テーブルは何個でも作成できますが、スキーマの追加作成はできません。Oracleのルールでカバンは1人1つまで。ユーザーにスキーマは一つまでと決まっています。
ユーザー・スキーマ・テーブルの関係
ここまでをまとめます。
「ユーザーとスキーマ」は「人とカバン」の関係。「ユーザー」という人が「スキーマ」というカバンをもっていて、「スキーマ」というカバンの中に「テーブル・ビュー」というモノを沢山入れていくという仕組みです。
- 人・・・ユーザー
- カバン・・・スキーマ
- ペン・・・テーブル・ビュー
ユーザーとスキーマを作ってみる
スキーマを作る
「ユーザーとスキーマ」は「人とカバン」という関係性はわかりましたか?ではここでユーザーを作ってみましょう。

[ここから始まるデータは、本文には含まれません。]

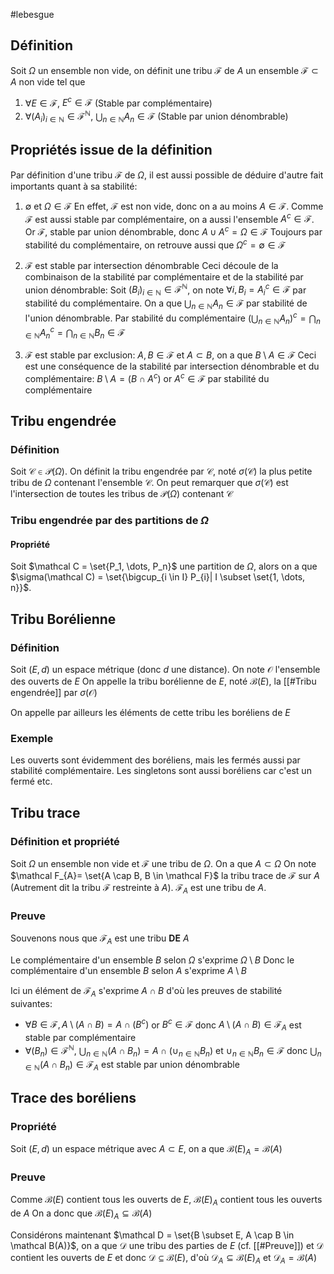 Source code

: #lebesgue
## Définition
Soit $\Omega$ un ensemble non vide, on définit une tribu $\mathcal{F}$ de $A$ un ensemble $\mathcal{F} \subset A$ non vide tel que
1. $\forall E \in \mathcal F$, $E^{c}\in \mathcal{F}$ (Stable par complémentaire)
2. $\forall (A_i)_{i\in\mathbb N} \in \mathcal{F}^{\mathbb N}$, $\bigcup_{n \in \mathbb N} A_{n}\in \mathcal{F}$ (Stable par union dénombrable)

## Propriétés issue de la définition
Par définition d'une tribu $\mathcal{F}$ de $\Omega$, il est aussi possible de déduire d'autre fait importants quant à sa stabilité:

1. $\emptyset$ et $\Omega \in \mathcal{F}$
	En effet, $\mathcal{F}$ est non vide, donc on a au moins $A \in \mathcal{F}$. Comme $\mathcal{F}$ est aussi stable par complémentaire,
	on a aussi l'ensemble $A^{c}\in \mathcal{F}$. 
	Or $\mathcal{F}$, stable par union dénombrable, donc $A \cup A^{c}= \Omega \in \mathcal F$
	Toujours par stabilité du complémentaire, on retrouve aussi que $\Omega^{c}=\emptyset \in \mathcal{F}$

2. $\mathcal{F}$ est stable par intersection dénombrable
	Ceci découle de la combinaison de la stabilité par complémentaire et de la stabilité par union dénombrable:
	Soit $(B_i)_{i\in \mathbb{N}} \in \mathcal{F}^{\mathbb N}$, on note $\forall i, B_{i}= A_{i}^{c}\in \mathcal{F}$ par stabilité du complémentaire.
	On a que $\bigcup_{n \in \mathbb N} A_{n}\in \mathcal F$ par stabilité de l'union dénombrable.
	Par stabilité du complémentaire $\left(\bigcup_{n \in \mathbb N} A_{n}\right)^{c}= \bigcap_{n \in \mathbb N} A_{n}^{c}= \bigcap_{n \in \mathbb N} B_{n}\in \mathcal F$

3. $\mathcal F$ est stable par exclusion: $A, B \in \mathcal F$ et $A \subset B$, on a que $B \setminus A \in \mathcal F$ 
	Ceci est une conséquence de la stabilité par intersection dénombrable et du complémentaire:
	$B \setminus A = (B \cap A^c)$ or $A^{c}\in \mathcal F$ par stabilité du complémentaire

## Tribu engendrée

### Définition
Soit $\mathcal C \in \mathcal P(\Omega)$. On définit la tribu engendrée par $\mathcal C$, noté $\sigma(\mathcal C)$ la plus petite tribu de $\Omega$ contenant l'ensemble $\mathcal C$.
On peut remarquer que $\sigma(\mathcal C)$ est l'intersection de toutes les tribus de $\mathcal P(\Omega)$ contenant $\mathcal C$

### Tribu engendrée par des partitions de $\Omega$
#### Propriété
Soit $\mathcal C = \set{P_1, \dots, P_n}$ une partition de $\Omega$, alors on a que $\sigma(\mathcal C) = \set{\bigcup_{i \in I} P_{i}| I \subset \set{1, \dots, n}}$.

## Tribu Borélienne
### Définition
Soit $(E, d)$ un espace métrique (donc $d$ une distance). On note $\mathcal O$ l'ensemble des ouverts de $E$
On appelle la tribu borélienne de $E$, noté $\mathcal B(E)$, la [[#Tribu engendrée]] par $\sigma(\mathcal O)$

On appelle par ailleurs les éléments de cette tribu les boréliens de $E$

### Exemple
Les ouverts sont évidemment des boréliens, mais les fermés aussi par stabilité complémentaire.
Les singletons sont aussi boréliens car c'est un fermé
etc.


## Tribu trace
### Définition et propriété 
Soit $\Omega$ un ensemble non vide et $\mathcal F$ une tribu de $\Omega$. On a que $A \subset \Omega$
On note $\mathcal F_{A}= \set{A \cap B, B \in \mathcal F}$ la tribu trace de $\mathcal F$ sur $A$ (Autrement dit la tribu $\mathcal F$ restreinte à $A$).
$\mathcal F_A$ est une tribu de $A$.

### Preuve
Souvenons nous que $\mathcal F_A$ est une tribu **DE** $A$

Le complémentaire d'un ensemble $B$ selon $\Omega$ s'exprime $\Omega \setminus B$
Donc le complémentaire d'un ensemble $B$ selon $A$ s'exprime $A \setminus B$

Ici un élément de $\mathcal F_A$ s'exprime $A \cap B$ d'où les preuves de stabilité suivantes:

- $\forall B \in \mathcal F, A\setminus(A\cap B) = A \cap (B^c)$ or $B^{c}\in \mathcal F$ donc $A\setminus(A\cap B) \in \mathcal F_A$ est stable par complémentaire
- $\forall (B_n) \in \mathcal F^{\mathbb N}$, $\bigcup_{n \in \mathbb N}(A \cap B_{n}) = A \cap (\cup_{n \in \mathbb N} B_n)$ et $\cup_{n \in \mathbb N} B_{n}\in \mathcal F$ donc $\bigcup_{n \in \mathbb N}(A \cap B_{n}) \in \mathcal F_A$ est stable par union dénombrable

## Trace des boréliens

### Propriété
Soit $(E, d)$ un espace métrique avec $A \subset E$, on a que $\mathcal B(E)_{A}= \mathcal B(A)$

### Preuve
Comme $\mathcal B(E)$ contient tous les ouverts de $E$, $\mathcal B(E)_A$ contient tous les ouverts de $A$
On a donc que $\mathcal B(E)_{A}\subseteq \mathcal B(A)$

Considérons maintenant $\mathcal D = \set{B \subset E, A \cap B \in \mathcal B(A)}$, on a que $\mathcal D$ une tribu des parties de $E$ (cf. [[#Preuve]]) et $\mathcal D$ contient les ouverts de $E$ et donc $\mathcal D \subseteq \mathcal B(E)$, d'où $\mathcal D_{A}\subseteq \mathcal B(E)_A$ et $\mathcal D_{A}= \mathcal B(A)$
$$\tag*{$\blacksquare$}$$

CREATE USER SATOU IDENTIFIED BY PASS;
このSQLでSATOUユーザーを作ることができます。ユーザーは作ることができましたが、ではスキーマはどのように作る?
スキーマは自動で作られる
実はこのSATOUユーザーが作られると、SATOUスキーマが自動的に作らるようになっています。ユーザーはSQLコマンドで作成しますが、スキーマはOracleにより自動生成されます。スキーマはユーザーと同じ名前(オブジェクト名)になるのでスキーマ名はSATOUです。
ちなみにSATOUユーザーを削除したらSATOUスキーマはどうなるでしょうか?
何となくおわかりかもしれませんが、SATOUスキーマも削除されます。ユーザーを作るとスキーマも勝手に作られ、ユーザーを消すとスキーマも勝手に消えます。ユーザーとスキーマの関係はわかりましたか?
スキーマとテーブルの関係
さらに突っ込んでみましょう!スキーマを理解するのにテーブルまで考えた方がわかりやすいので、スキーマとテーブルの関係について考えてみます。ではテーブルを作ってみましょう。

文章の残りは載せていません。